I try to generate tf-trt model by using tf2.1.0's TrtGraphConverterV2(xxxx) interface. In tf2.1.0's TrtGraphConverterV2, the is_dynamic_op can only be Ture, which means the tf-trt model can handle input images of different size dynamicly. At first, I got one tf-trt model(model_A) successfully, and it seems work well and fast. However, when I changed a few parameters in my net and re-generate the tf-trt model(model_B) , the new tf-trt model became unstable. For example: it can do inference when I feed images(batch=1,H=1000,W=600, C=3) to the tf-trt model, but when I feed other images(such as:batch=1,H=1024,W=600, C=3;or batch=1,H=512,W=512, C=3), I got the error like below.....

tensorflow/compiler/tf2tensorrt/utils/trt_logger.cc:38] DefaultLogger Can't fuse pad and convolution with same pad mode tensorflow/compiler/tf2tensorrt/utils/trt_logger.cc:38] DefaultLogger Can't fuse pad and convolution with caffe pad mode tensorflow/compiler/tf2tensorrt/utils/trt_logger.cc:42] DefaultLogger Parameter check failed at: ../builder/builder.cpp::setMaxBatchSize::135, condition: batchSize > 0 && batchSize <= MAX_BATCH_SIZE tensorflow/compiler/tf2tensorrt/utils/trt_logger.cc:38] DefaultLogger Current optimization profile is: 0. Please ensure there are no enqueued operations pending in this context prior to switching profiles tensorflow/compiler/tf2tensorrt/kernels/trt_engine_op.cc:736] Building a new TensorRT engine for StatefulPartitionedCall/retina_net_module/retina_net_post_processor/TRTEngineOp_18 with input shapes: [[3,4]] tensorflow/compiler/tf2tensorrt/utils/trt_logger.cc:38] DefaultLogger Current optimization profile is: 0. Please ensure there are no enqueued operations pending in this context prior to switching profiles tensorflow/compiler/tf2tensorrt/kernels/trt_engine_op.cc:736] Building a new TensorRT engine for StatefulPartitionedCall/retina_net_module/retina_net_post_processor/TRTEngineOp_17 with input shapes: [[0,4]] tensorflow/compiler/tf2tensorrt/utils/trt_logger.cc:42] DefaultLogger Parameter check failed at: ../builder/builder.cpp::setMaxBatchSize::135, condition: batchSize > 0 && batchSize <= MAX_BATCH_SIZE tensorflow/compiler/tf2tensorrt/utils/trt_logger.cc:38] DefaultLogger Current optimization profile is: 0. Please ensure there are no enqueued operations pending in this context prior to switching profiles tensorflow/compiler/tf2tensorrt/utils/trt_logger.cc:42] DefaultLogger Parameter check failed at: engine.cpp::enqueue::292, condition: batchSize > 0 && batchSize <= mEngine.getMaxBatchSize().
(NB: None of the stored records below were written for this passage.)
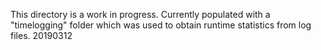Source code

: This directory is a work in progress. Currently populated with a "timelogging" folder which was used to obtain runtime statistics from log files. 20190312
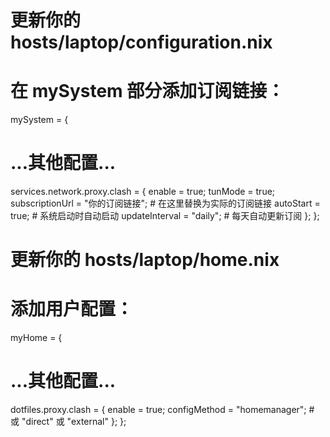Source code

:# 更新你的 hosts/laptop/configuration.nix

# 在 mySystem 部分添加订阅链接：
mySystem = {
  # ...其他配置...
  
  services.network.proxy.clash = {
    enable = true;
    tunMode = true;
    subscriptionUrl = "你的订阅链接";  # 在这里替换为实际的订阅链接
    autoStart = true;                 # 系统启动时自动启动
    updateInterval = "daily";         # 每天自动更新订阅
  };
};

# 更新你的 hosts/laptop/home.nix

# 添加用户配置：
myHome = {
  # ...其他配置...
  
  dotfiles.proxy.clash = {
    enable = true;
    configMethod = "homemanager";  # 或 "direct" 或 "external"
  };
};
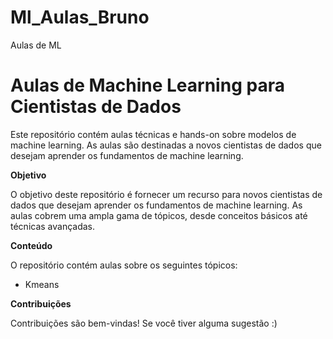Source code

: # Ml_Aulas_Bruno
Aulas de ML

# Aulas de Machine Learning para Cientistas de Dados

Este repositório contém aulas técnicas e hands-on sobre modelos de machine learning. As aulas são destinadas a novos cientistas de dados que desejam aprender os fundamentos de machine learning.

**Objetivo**

O objetivo deste repositório é fornecer um recurso para novos cientistas de dados que desejam aprender os fundamentos de machine learning. As aulas cobrem uma ampla gama de tópicos, desde conceitos básicos até técnicas avançadas.

**Conteúdo**

O repositório contém aulas sobre os seguintes tópicos:

- Kmeans

**Contribuições**

Contribuições são bem-vindas! Se você tiver alguma sugestão :)
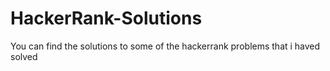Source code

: # HackerRank-Solutions
You can find the solutions to some of the hackerrank problems that i haved solved

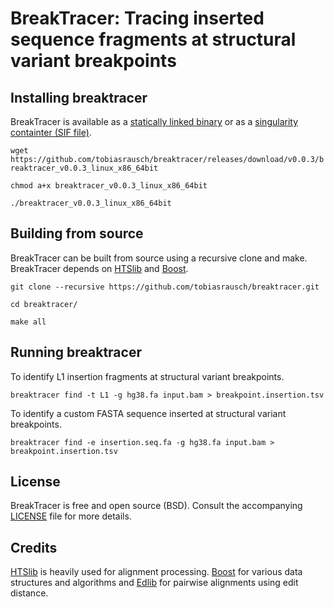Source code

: # BreakTracer: Tracing inserted sequence fragments at structural variant breakpoints

## Installing breaktracer

BreakTracer is available as a [statically linked binary](https://github.com/tobiasrausch/breaktracer/releases/) or as a [singularity containter (SIF file)](https://github.com/tobiasrausch/breaktracer/releases/).

`wget https://github.com/tobiasrausch/breaktracer/releases/download/v0.0.3/breaktracer_v0.0.3_linux_x86_64bit`

`chmod a+x breaktracer_v0.0.3_linux_x86_64bit`

`./breaktracer_v0.0.3_linux_x86_64bit`

## Building from source

BreakTracer can be built from source using a recursive clone and make. BreakTracer depends on [HTSlib](https://github.com/samtools/htslib) and [Boost](https://www.boost.org/).

`git clone --recursive https://github.com/tobiasrausch/breaktracer.git`

`cd breaktracer/`

`make all`

## Running breaktracer

To identify L1 insertion fragments at structural variant breakpoints.

`breaktracer find -t L1 -g hg38.fa input.bam > breakpoint.insertion.tsv`

To identify a custom FASTA sequence inserted at structural variant breakpoints.

`breaktracer find -e insertion.seq.fa -g hg38.fa input.bam > breakpoint.insertion.tsv`

## License

BreakTracer is free and open source (BSD). Consult the accompanying [LICENSE](https://github.com/tobiasrausch/breaktracer/blob/master/LICENSE) file for more details.


## Credits

[HTSlib](https://github.com/samtools/htslib) is heavily used for alignment processing. [Boost](https://www.boost.org/) for various data structures and algorithms and [Edlib](https://github.com/Martinsos/edlib) for pairwise alignments using edit distance.
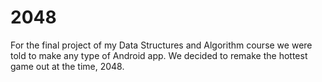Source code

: # 2048
For the final project of my Data Structures and Algorithm course we were told to make any type of Android app. We decided to remake the hottest game out at the time, 2048.

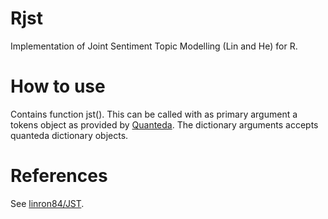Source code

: # Rjst
Implementation of Joint Sentiment Topic Modelling (Lin and He) for R.

# How to use

Contains function jst(). This can be called with as primary argument a tokens object as provided by [Quanteda](http://quanteda.io). The dictionary arguments accepts quanteda dictionary objects.

# References
See [linron84/JST](https://github.com/linron84/JST/).
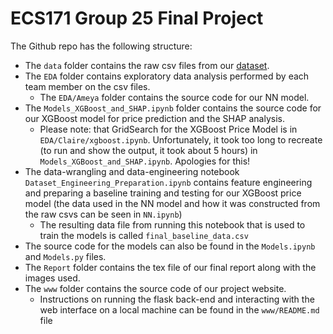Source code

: # ECS171 Group 25 Final Project

The Github repo has the following structure:

- The `data` folder contains the raw csv files from our
  [dataset](https://www.kaggle.com/datasets/nicholasjhana/energy-consumption-generation-prices-and-weather).
- The `EDA` folder contains exploratory data analysis performed by each team member
  on the csv files.
  - The `EDA/Ameya` folder contains the source code for our NN model.
- The `Models_XGBoost_and_SHAP.ipynb` folder contains the source code for our XGBoost model for price prediction and the SHAP analysis.
  - Please note: that GridSearch for the XGBoost Price Model is in `EDA/Claire/xgboost.ipynb`.  Unfortunately, it took too long to recreate (to run and show the output, it took about 5 hours) in `Models_XGBoost_and_SHAP.ipynb`.  Apologies for this!
- The data-wrangling and data-engineering notebook `Dataset_Engineering_Preparation.ipynb` contains feature engineering and preparing a baseline training and testing for our XGBoost price model (the data used in the NN model and how it was constructed from the raw csvs can be seen in `NN.ipynb`)
  - The resulting data file from running this notebook that is used to train the models is called `final_baseline_data.csv`
- The source code for the models can also be found in the `Models.ipynb` and
  `Models.py` files.
- The `Report` folder contains the tex file of our final report along with the
  images used.
- The `www` folder contains the source code of
  our project website.
  - Instructions on running the flask back-end and interacting with the web
    interface on a local machine can be found in the `www/README.md` file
Note: Batch size was: 0, but engine max batch size was: 1 tensorflow/compiler/tf2tensorrt/kernels/trt_engine_op.cc:635] Failed to enqueue batch for TRT engine: TRTEngineOp_0 tensorflow/compiler/tf2tensorrt/kernels/trt_engine_op.cc:506] Failed to execute engine, retrying with native segment for TRTEngineOp_0 tensorflow/core/framework/op_kernel.cc:875] Check failed: mutable_output(index) == nullptr (0x7fb7c2b26c00 vs. nullptr) Aborted (core dumped)

I tried to convert my model_B in nvidia's docker(nvcr.io/nvidia/tensorflow:20.02-tf2-py3), but still got almost same error. The error notice that Batch size was: 0, but engine max batch size was: 1， I really don't know where does this batch-0 come from.... Is there any one meet the error like this?

jxhekang commented 4 years ago

After some tests, I got the answer why tf-trt-model unstable is that: It's because the input image used by me is one synthetic image(im_list = [128 * np.ones([576, 1024, 3]).astype(np.float32)]). In this image, all pixel's data is constant 128. The tf-trt-model can't get valid information to pass to some kind of trt-op, and generate some error tensor(batchsize=0) by mistake.

I think this is a bug needed to be fixed in tf-trt, because it's hard to guarantee that the input images always have valid object or information. The 'Batch size was：0' error will result in program abort，this will be one hidden danger in tf-trt....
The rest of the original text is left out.